───── Records for the exercise ─────

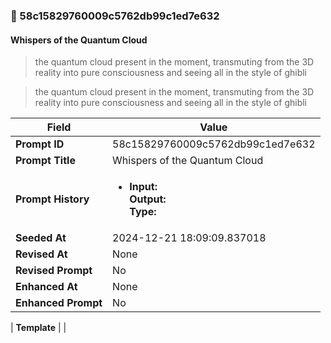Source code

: 

### 📜 58c15829760009c5762db99c1ed7e632

#### Whispers of the Quantum Cloud

> the quantum cloud present in the moment, transmuting from the 3D reality into pure consciousness and seeing all in the style of ghibli

> the quantum cloud present in the moment, transmuting from the 3D reality into pure consciousness and seeing all in the style of ghibli

| Field          | Value                                                                                                                                                                      |
|----------------|----------------------------------------------------------------------------------------------------------------------------------------------------------------------------|
| **Prompt ID**  | 58c15829760009c5762db99c1ed7e632                                                                                                                                                            |
| **Prompt Title**  | Whispers of the Quantum Cloud                                                                                                                                                            |
| **Prompt History** | <ul><li>**Input:**  <br> **Output:**  <br> **Type:** </li></ul> |
| **Seeded At** | 2024-12-21 18:09:09.837018                                                                                                                                                   |
| **Revised At** | None                                                                                                                                                   |
| **Revised Prompt** | No                                                                                                                                                                      |
| **Enhanced At** | None                                                                                                                                                  |
| **Enhanced Prompt** | No                                                                                                                                                                    |

| **Template**   |                                                                                                                                            |



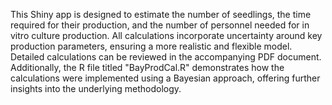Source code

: This Shiny app is designed to estimate the number of seedlings, the time required for their production, and the number of personnel needed for in vitro culture production. All calculations incorporate uncertainty around key production parameters, ensuring a more realistic and flexible model. Detailed calculations can be reviewed in the accompanying PDF document. Additionally, the R file titled "BayProdCal.R" demonstrates how the calculations were implemented using a Bayesian approach, offering further insights into the underlying methodology.
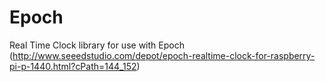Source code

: Epoch
=====

Real Time Clock library for use with Epoch (http://www.seeedstudio.com/depot/epoch-realtime-clock-for-raspberry-pi-p-1440.html?cPath=144_152)

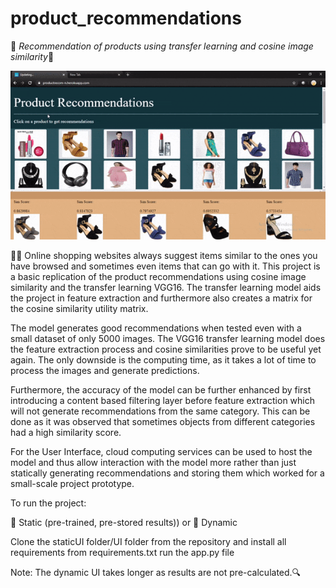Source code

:# product_recommendations

🎈 *Recommendation of products using transfer learning and cosine image similarity*🎀


![Gif](prodrec.gif)

👚👢  Online shopping websites always suggest items similar to the ones you have browsed and sometimes even items that can go with it. This project is a basic replication of the product recommendations using cosine image similarity and the transfer learning VGG16. The transfer learning model aids the project in feature extraction and furthermore also creates a matrix for the cosine similarity utility matrix.

The model generates good recommendations when tested even with a small dataset of only 5000 images. The VGG16 transfer learning model does the feature extraction process and cosine similarities prove to be useful yet again. The only downside is the computing time, as it takes a lot of time to process the images and generate predictions.

Furthermore, the accuracy of the model can be further enhanced by first introducing a content based filtering layer before feature extraction which will not generate recommendations from the same category. This can be done as it was observed that sometimes objects from different categories had a high similarity score.

For the User Interface, cloud computing services can be used to host the model and thus allow interaction with the model more rather than just statically generating recommendations and storing them which worked for a small-scale project prototype.

To run the project:

💎  Static (pre-trained, pre-stored results)) or 🚌  Dynamic

Clone the staticUI folder/UI folder from the repository and install all requirements from requirements.txt
run the app.py file 

Note: The dynamic UI takes longer as results are not pre-calculated.🔍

─────

• **Task requirements**: An exact transcription of the listing is required, and it must contain no pictures.

• **Finished exercise**:
Source code

: 

### 📜 58c15829760009c5762db99c1ed7e632

#### Whispers of the Quantum Cloud

> the quantum cloud present in the moment, transmuting from the 3D reality into pure consciousness and seeing all in the style of ghibli

> the quantum cloud present in the moment, transmuting from the 3D reality into pure consciousness and seeing all in the style of ghibli

| Field          | Value                                                                                                                                                                      |
|----------------|----------------------------------------------------------------------------------------------------------------------------------------------------------------------------|
| **Prompt ID**  | 58c15829760009c5762db99c1ed7e632                                                                                                                                                            |
| **Prompt Title**  | Whispers of the Quantum Cloud                                                                                                                                                            |
| **Prompt History** | <ul><li>**Input:**  <br> **Output:**  <br> **Type:** </li></ul> |
| **Seeded At** | 2024-12-21 18:09:09.837018                                                                                                                                                   |
| **Revised At** | None                                                                                                                                                   |
| **Revised Prompt** | No                                                                                                                                                                      |
| **Enhanced At** | None                                                                                                                                                  |
| **Enhanced Prompt** | No                                                                                                                                                                    |

| **Template**   |                                                                                                                                            |



Source code

: This Shiny app is designed to estimate the number of seedlings, the time required for their production, and the number of personnel needed for in vitro culture production. All calculations incorporate uncertainty around key production parameters, ensuring a more realistic and flexible model. Detailed calculations can be reviewed in the accompanying PDF document. Additionally, the R file titled "BayProdCal.R" demonstrates how the calculations were implemented using a Bayesian approach, offering further insights into the underlying methodology.
Source code

: Epoch
=====

Real Time Clock library for use with Epoch (http://www.seeedstudio.com/depot/epoch-realtime-clock-for-raspberry-pi-p-1440.html?cPath=144_152)

Source code

:# product_recommendations

🎈 *Recommendation of products using transfer learning and cosine image similarity*🎀


![Gif](prodrec.gif)

👚👢  Online shopping websites always suggest items similar to the ones you have browsed and sometimes even items that can go with it. This project is a basic replication of the product recommendations using cosine image similarity and the transfer learning VGG16. The transfer learning model aids the project in feature extraction and furthermore also creates a matrix for the cosine similarity utility matrix.

The model generates good recommendations when tested even with a small dataset of only 5000 images. The VGG16 transfer learning model does the feature extraction process and cosine similarities prove to be useful yet again. The only downside is the computing time, as it takes a lot of time to process the images and generate predictions.

Furthermore, the accuracy of the model can be further enhanced by first introducing a content based filtering layer before feature extraction which will not generate recommendations from the same category. This can be done as it was observed that sometimes objects from different categories had a high similarity score.

For the User Interface, cloud computing services can be used to host the model and thus allow interaction with the model more rather than just statically generating recommendations and storing them which worked for a small-scale project prototype.

To run the project:

💎  Static (pre-trained, pre-stored results)) or 🚌  Dynamic

Clone the staticUI folder/UI folder from the repository and install all requirements from requirements.txt
run the app.py file 

Note: The dynamic UI takes longer as results are not pre-calculated.🔍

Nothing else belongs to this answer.